This is a super hard one!

Let's look at the two approaches.

Top Down (preferred here)

  1. How many words are in the English language period. About 100,000?
  2. 80/20 rule...surely longer words are rarer
    1. There would be the most 3-5 letter words with a sharp dropoff on either end
    2. 80% of words are probably 3-5 letters
    3. Half of those are probably 4 letter? (most common)
    4. So, around 25% would be 3 letter
    5. Leaving us with approx 25,000

Bottom-up

  1. Write a few random sentences that pop into your head
  2. Count the # of 3 letter words and get a rough %
  3. Multiply this by how many words are in the English language in total (around 100k)
Anonymous A
on Nov 02, 2020

Where did you get asked such question? It's an interesting one but it also feels more like a brain teaser that an investment bank would ask to watch you squirm vs. an actual market sizing where you can build a logic with assumptions. 

7
J
on Nov 02, 2020
At a boutique German strategy consulting firm
Clara
Coach
on Nov 02, 2020
McKinsey | Awarded professor at Master in Management @ IE | MBA at MIT |+180 students coached | Integrated FIT Guide aut

Hello !

This is a GMAT question, not one you would get asked in an MBB interview, 99% sure. 

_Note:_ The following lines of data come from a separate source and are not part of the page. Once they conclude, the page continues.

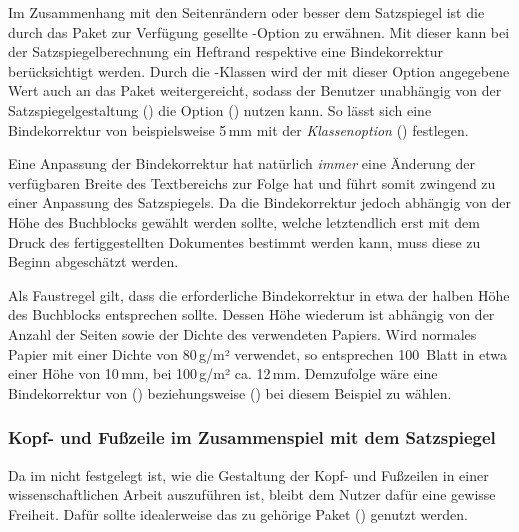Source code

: \begin{DeclareEntity*}{}
\begin{DeclareEntity*}{}
\begin{DeclareEntity*}{}
Im Zusammenhang mit den Seitenrändern oder besser dem Satzspiegel ist die durch 
das Paket  zur Verfügung gesellte \KOMAScript-Option 
 zu erwähnen. Mit 
dieser kann bei der Satzspiegelberechnung ein Heftrand respektive eine 
Bindekorrektur berücksichtigt werden. Durch die \TUDScript-Klassen wird der mit 
dieser Option angegebene Wert auch an das Paket  
weitergereicht, sodass der Benutzer unabhängig von der Satzspiegelgestaltung 
() die Option () nutzen kann. 
So lässt sich eine Bindekorrektur von beispielsweise 5\,mm mit der 
\emph{Klassenoption} () festlegen.

Eine Anpassung der Bindekorrektur hat natürlich \emph{immer} eine Änderung der 
verfügbaren Breite des Textbereichs zur Folge hat und führt somit zwingend zu 
einer Anpassung des Satzspiegels. Da die Bindekorrektur jedoch abhängig von der 
Höhe des Buchblocks gewählt werden sollte, welche letztendlich erst mit dem 
Druck des fertiggestellten Dokumentes bestimmt werden kann, muss diese zu 
Beginn abgeschätzt werden.
%
\begin{Example}
Als Faustregel gilt, dass die erforderliche Bindekorrektur in etwa der halben 
Höhe des Buchblocks entsprechen sollte. Dessen Höhe wiederum ist abhängig von 
der Anzahl der Seiten sowie der Dichte des verwendeten Papiers. Wird normales 
Papier mit einer Dichte von 80\,g/m² verwendet, so entsprechen 100~Blatt in 
etwa einer Höhe von 10\,mm, bei 100\,g/m² ca. 12\,mm. Demzufolge wäre eine 
Bindekorrektur von () beziehungsweise 
() bei diesem Beispiel zu wählen.%
%
\end{Example}



\subsubsection{%
  Kopf- und Fußzeile im Zusammenspiel mit dem Satzspiegel%
}

Da im \CD nicht festgelegt ist, wie die Gestaltung der Kopf- und Fußzeilen in 
einer wissenschaftlichen Arbeit auszuführen ist, bleibt dem Nutzer dafür eine 
gewisse Freiheit. Dafür sollte idealerweise das zu \KOMAScript{} gehörige Paket 
() genutzt werden. 


\end{DeclareEntity*}
\end{DeclareEntity*}
\end{DeclareEntity*}
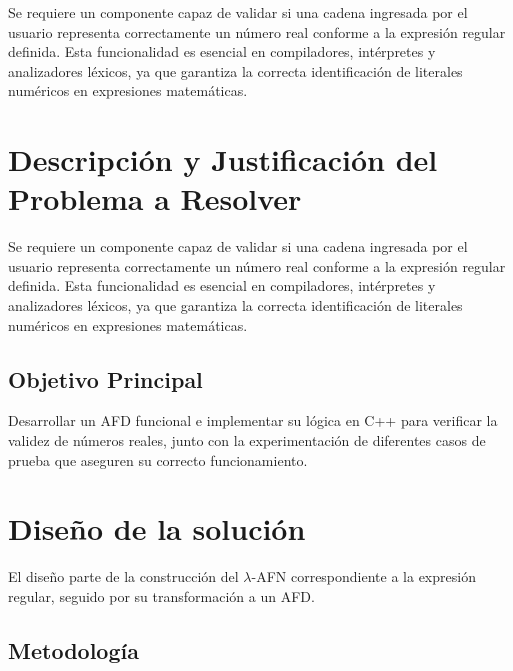 \documentclass{article}
\begin{document}
Se requiere un componente capaz de validar si una cadena ingresada por el usuario representa correctamente un número real conforme a la expresión regular definida. Esta funcionalidad es esencial en compiladores, intérpretes y analizadores léxicos, ya que garantiza la correcta identificación de literales numéricos en expresiones matemáticas.





\section{Descripción y Justificación del Problema a Resolver}\label{sec:descr}

Se requiere un componente capaz de validar si una cadena ingresada por el usuario representa correctamente un número real conforme a la expresión regular definida. Esta funcionalidad es esencial en compiladores, intérpretes y analizadores léxicos, ya que garantiza la correcta identificación de literales numéricos en expresiones matemáticas.

\subsection{Objetivo Principal}

Desarrollar un AFD funcional e implementar su lógica en C++ para verificar la validez de números reales, junto con la experimentación de diferentes casos de prueba que aseguren su correcto funcionamiento.

\section{Diseño de la solución}\label{sec:dis}
El diseño parte de la construcción del $\lambda$-AFN correspondiente a la expresión regular, seguido por su transformación a un AFD.

\subsection{Metodología}
\end{document}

In any case, you will need to first rescue your combinatory math knowledge from high school/uni to calculate the number of combinations that are possible. 

Then, you would need to reduce that number, since most of those wouldn´t make sense in English, by applying a % reduction -that you should justify by reasoning with number of vowels/non vowels that a normal word has, etc.-. 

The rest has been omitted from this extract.